幸せの定義


 街中がオレンジと黒とカボチャとお化けにあふれていたハロウィンが終わるなり、そんなイベントを忘れたみたいに今度は赤と緑のクリスマスカラーが埋めつくした。
 年末が近づくにつれて街は活気づき、まわりの友人たちも彼女がほしいと騒ぎだす。
 テレビをつければ、クリスマスプレゼントや、クリスマスの過ごし方の特集ばかり。それを横目にしつつ、そわそわしている間に冬の一大イベントは終了し、何も起こらないまま年が明けようとしていた。


 今日は朝からシャワーを浴びた。外出中は、氷が溶けた水たまりに足を突っ込んだ。夕方から風呂場を占拠し、いまは年越し蕎麦のどんぶりを両手で抱えながら、いっそここからでもスタツアできたら……とまで考えているあたり末期だ。
「ゆーちゃん、どうしたの。おかわり欲しい?」
 エビ天も麺もなくなったお汁のみのどんぶりを真剣にのぞき込む息子に、お袋がのんびりと問いかけてきた。
「いや、もうお腹いっぱいだよ。ごちそうさま」
 歩いて行ける距離のお寺から除夜の鐘の音が聞こえだした。テレビからも聞こえてきて、ちょっとした二重奏。
 もうすぐ今年が終わってしまう。
 あちらでも、年越しのイベントが行われているのだろうかと考えて、すぐに季節が同じとは限らないと思い直した。
 こちらでの一ヶ月が、あちらではどれだけの時間だろう。
「どうしたのよ、ゆーちゃんったら。さっきからぼーっとしたり、そわそわしたり。誰かと約束でもしてるの?」
「してないよ」
 約束をすることさえできないところにいるんだ。せめて、電話でもつながればいいのに。それさえ叶わないから、相変わらずおれは携帯電話を持つ必要性すら感じない。
「じゃあ、なーに? 恋の悩み??」
 年末のバラエティ番組に飽きてきたらしいお袋は、息子に絡むことにしたらしい。こたつの上のみかんの山を崩しながら、興味津々に聞いてくる。
「ぶっ」
 当てずっぽうか、それとも確信があるのか。なかなかに侮れない予想を聞き流して、おれもみかんを一つ手にとった。
 内容が頭に入ってこないテレビに目を向けてはみるけれど、お袋の言葉は止まらない。
「会いたいけれど、会えない人かあ。いいわねえ、若いって。もちろん、ママもまだ若いですけどね」
 白い筋との抗戦中、苦戦を察したお袋がおれの手の中からみかんを取り上げた。代わりに、きれいに剥かれたみかんが丸ごと押しつけられたので、ありがたくいただくことにした。
「ママはね、ゆーちゃん。新年を好きな人と一緒に迎えられることも幸せだけど、新年で一番最初に会いたいって思える人がいることも幸せで素敵なことだと思うな」
 一房、口に含んで噛みしめたら、口の中に甘さが広がった。
 まさかお袋とこんな話をすることになるとは思わなくて、気恥ずかしさでそちらをみれない。向けかけた視線は途中で落ちて、こたつの上で器用にみかんを剥いていく指先で止まってしまった。
「こうやって家族で過ごせるのも、あと数年ぐらいよ。大人になったらみんな新しく家庭を持つもの。だから、今日のところはママたちで我慢しておきなさいな。明日はみんなで初詣に行きましょう」
「うん」
 心だけ先にあちらの世界に行きかけていたのが、すとんと戻ってきたように感じながら、うなずいた。

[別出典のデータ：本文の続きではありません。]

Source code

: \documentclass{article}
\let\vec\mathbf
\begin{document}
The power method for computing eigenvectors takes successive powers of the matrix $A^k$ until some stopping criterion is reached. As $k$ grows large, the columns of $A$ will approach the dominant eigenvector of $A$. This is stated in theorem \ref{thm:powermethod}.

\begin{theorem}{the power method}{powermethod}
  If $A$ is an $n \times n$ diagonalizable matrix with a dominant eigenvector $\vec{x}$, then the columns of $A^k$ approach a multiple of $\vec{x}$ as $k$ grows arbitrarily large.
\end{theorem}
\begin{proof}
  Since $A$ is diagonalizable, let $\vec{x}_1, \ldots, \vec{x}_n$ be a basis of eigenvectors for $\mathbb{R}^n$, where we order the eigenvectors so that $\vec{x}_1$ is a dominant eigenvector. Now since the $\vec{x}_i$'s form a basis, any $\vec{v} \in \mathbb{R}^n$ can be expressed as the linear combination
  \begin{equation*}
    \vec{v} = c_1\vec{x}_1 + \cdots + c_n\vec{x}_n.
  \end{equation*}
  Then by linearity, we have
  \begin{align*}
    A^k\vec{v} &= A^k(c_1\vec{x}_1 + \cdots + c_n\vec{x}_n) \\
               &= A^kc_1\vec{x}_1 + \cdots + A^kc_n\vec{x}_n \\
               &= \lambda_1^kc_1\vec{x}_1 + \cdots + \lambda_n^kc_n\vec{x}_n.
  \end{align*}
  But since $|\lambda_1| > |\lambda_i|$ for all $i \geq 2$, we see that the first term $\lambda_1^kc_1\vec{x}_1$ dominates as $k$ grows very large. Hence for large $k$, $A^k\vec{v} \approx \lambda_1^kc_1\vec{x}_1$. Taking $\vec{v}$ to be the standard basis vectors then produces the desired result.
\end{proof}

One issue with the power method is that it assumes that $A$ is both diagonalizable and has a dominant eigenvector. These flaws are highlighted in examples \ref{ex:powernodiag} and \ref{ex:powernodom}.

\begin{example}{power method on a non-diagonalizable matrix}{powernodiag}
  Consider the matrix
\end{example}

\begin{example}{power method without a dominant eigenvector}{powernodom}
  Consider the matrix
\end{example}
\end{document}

 暖かい部屋で、家族でこたつを囲んで、みかんを頬張る。今の状況を改めてみると、これはこれで幸せなことかなと思う。
 相変わらずあちらの世界にいる彼に、会いたくて仕方ないのだけれど。
 会いたいと、向こうでも思っていてくれるのだろうか。
 そんな風に思い合える相手がいる、そう考えれば今の状況も幸福な気がして、温まった頬を冷やすためにこたつの天板へと押しつけた。